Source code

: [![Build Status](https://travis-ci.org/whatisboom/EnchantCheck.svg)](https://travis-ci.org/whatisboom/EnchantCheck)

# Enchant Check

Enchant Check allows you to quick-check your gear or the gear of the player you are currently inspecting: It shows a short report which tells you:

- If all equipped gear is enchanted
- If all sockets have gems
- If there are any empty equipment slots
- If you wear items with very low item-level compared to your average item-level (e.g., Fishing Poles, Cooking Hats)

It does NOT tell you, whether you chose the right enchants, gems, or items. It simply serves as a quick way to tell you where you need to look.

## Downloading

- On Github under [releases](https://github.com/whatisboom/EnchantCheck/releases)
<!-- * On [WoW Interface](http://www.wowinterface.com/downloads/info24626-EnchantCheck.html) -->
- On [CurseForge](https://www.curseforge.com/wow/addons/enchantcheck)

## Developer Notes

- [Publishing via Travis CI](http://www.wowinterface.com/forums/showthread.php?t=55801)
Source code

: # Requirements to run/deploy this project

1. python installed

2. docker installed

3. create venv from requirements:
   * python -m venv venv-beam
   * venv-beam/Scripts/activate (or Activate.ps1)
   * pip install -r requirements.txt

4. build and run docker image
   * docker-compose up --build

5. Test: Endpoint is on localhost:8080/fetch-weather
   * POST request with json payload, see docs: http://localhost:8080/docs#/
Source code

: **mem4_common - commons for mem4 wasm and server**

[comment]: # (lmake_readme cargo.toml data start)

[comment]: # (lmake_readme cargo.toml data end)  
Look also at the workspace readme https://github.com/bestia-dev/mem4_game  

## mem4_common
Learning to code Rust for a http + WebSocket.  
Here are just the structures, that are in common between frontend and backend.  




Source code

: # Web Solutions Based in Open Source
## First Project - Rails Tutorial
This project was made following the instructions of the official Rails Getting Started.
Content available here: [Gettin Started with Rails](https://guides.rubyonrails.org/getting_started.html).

EXERCISE AIM
Transcribe all of the lines in the records precisely.

ANSWER SECTION
Source code

: [![Build Status](https://travis-ci.org/whatisboom/EnchantCheck.svg)](https://travis-ci.org/whatisboom/EnchantCheck)

# Enchant Check

Enchant Check allows you to quick-check your gear or the gear of the player you are currently inspecting: It shows a short report which tells you:

- If all equipped gear is enchanted
- If all sockets have gems
- If there are any empty equipment slots
- If you wear items with very low item-level compared to your average item-level (e.g., Fishing Poles, Cooking Hats)

It does NOT tell you, whether you chose the right enchants, gems, or items. It simply serves as a quick way to tell you where you need to look.

## Downloading

- On Github under [releases](https://github.com/whatisboom/EnchantCheck/releases)
<!-- * On [WoW Interface](http://www.wowinterface.com/downloads/info24626-EnchantCheck.html) -->
- On [CurseForge](https://www.curseforge.com/wow/addons/enchantcheck)

## Developer Notes

- [Publishing via Travis CI](http://www.wowinterface.com/forums/showthread.php?t=55801)
Source code

: # Requirements to run/deploy this project

1. python installed

2. docker installed

3. create venv from requirements:
   * python -m venv venv-beam
   * venv-beam/Scripts/activate (or Activate.ps1)
   * pip install -r requirements.txt

4. build and run docker image
   * docker-compose up --build

5. Test: Endpoint is on localhost:8080/fetch-weather
   * POST request with json payload, see docs: http://localhost:8080/docs#/
Source code

: **mem4_common - commons for mem4 wasm and server**

[comment]: # (lmake_readme cargo.toml data start)

[comment]: # (lmake_readme cargo.toml data end)  
Look also at the workspace readme https://github.com/bestia-dev/mem4_game  

## mem4_common
Learning to code Rust for a http + WebSocket.  
Here are just the structures, that are in common between frontend and backend.  




Source code

: # Web Solutions Based in Open Source
## First Project - Rails Tutorial
This project was made following the instructions of the official Rails Getting Started.
Content available here: [Gettin Started with Rails](https://guides.rubyonrails.org/getting_started.html).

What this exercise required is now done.